@André, @Rahul Thanks for the responses. I don't really have any problem with the fact that the area of a spherical cap is proportional to its height; I was wondering if there was an insight that would prompt me to say ``Oh, it's obvious that the rate of change of the height of the cap is proportional to the square of the rate of change of the distance of the observing point to the center of the sphere, since [brilliant insight here].''
While mulling it over for more time than the problem's worth to get a ``no'' answer, I did recall a useful technique that I all too frequently neglect to consider: using circle inversion
Starting with a slice through the observing point, $P$, and the center, $O$, of the sphere we have the left picture below, where the length of the segment $AB$ is the height we want.

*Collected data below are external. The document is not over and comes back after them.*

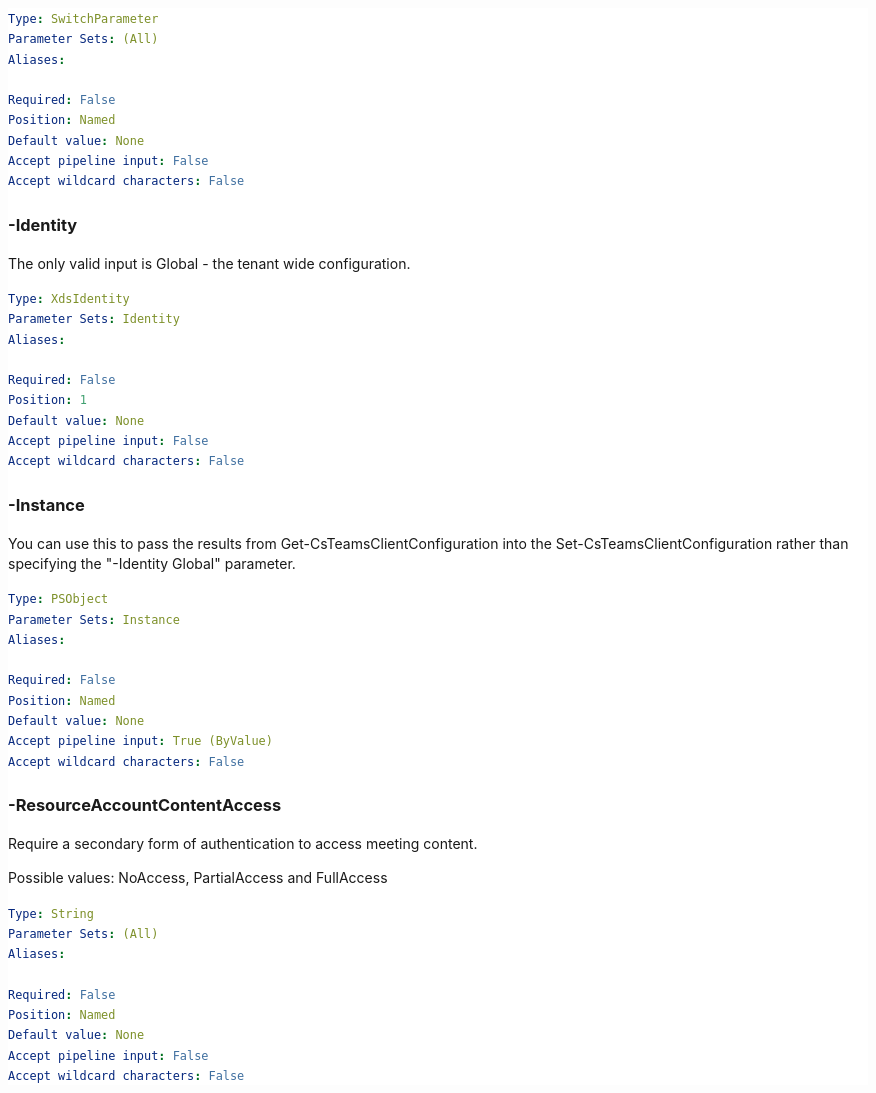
 ```yaml
Type: SwitchParameter
Parameter Sets: (All)
Aliases:

Required: False
Position: Named
Default value: None
Accept pipeline input: False
Accept wildcard characters: False
```

### -Identity
The only valid input is Global - the tenant wide configuration.

```yaml
Type: XdsIdentity
Parameter Sets: Identity
Aliases:

Required: False
Position: 1
Default value: None
Accept pipeline input: False
Accept wildcard characters: False
```

### -Instance
You can use this to pass the results from Get-CsTeamsClientConfiguration into the Set-CsTeamsClientConfiguration rather than specifying the "-Identity Global" parameter.

```yaml
Type: PSObject
Parameter Sets: Instance
Aliases:

Required: False
Position: Named
Default value: None
Accept pipeline input: True (ByValue)
Accept wildcard characters: False
```

### -ResourceAccountContentAccess
Require a secondary form of authentication to access meeting content.

Possible values: NoAccess, PartialAccess and FullAccess

```yaml
Type: String
Parameter Sets: (All)
Aliases:

Required: False
Position: Named
Default value: None
Accept pipeline input: False
Accept wildcard characters: False
```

Now transform this picture with respect to the reference circle (assumed to be a unit circle) so that a point $X$ of distance $R$ on the ray through the center of the circle is transformed to a point $X'$ on the same ray but with distance $1/R$ from the center. Doing this, we wind up with the picture on the right. While inversion has a lot of interesting properties (not the least of which is the fact that inversion fixes points on the reference circle), the useful property in this situation is that any two points and the origin will form a triangle that is similar to the triangle formed by inverting the two points ($\angle OBT = \angle OT'B'$, for example). This means that the left and right pictures are exactly the same, so a bit of adding and subtracting 1 from various quantities gives us the result that $h=n/(n+1)$, which is exactly the answer we needed.
Whether you find this more or less transparent than other techniques is, of course, up to you, but I thought it was interesting enough to serve as an answer to my own question.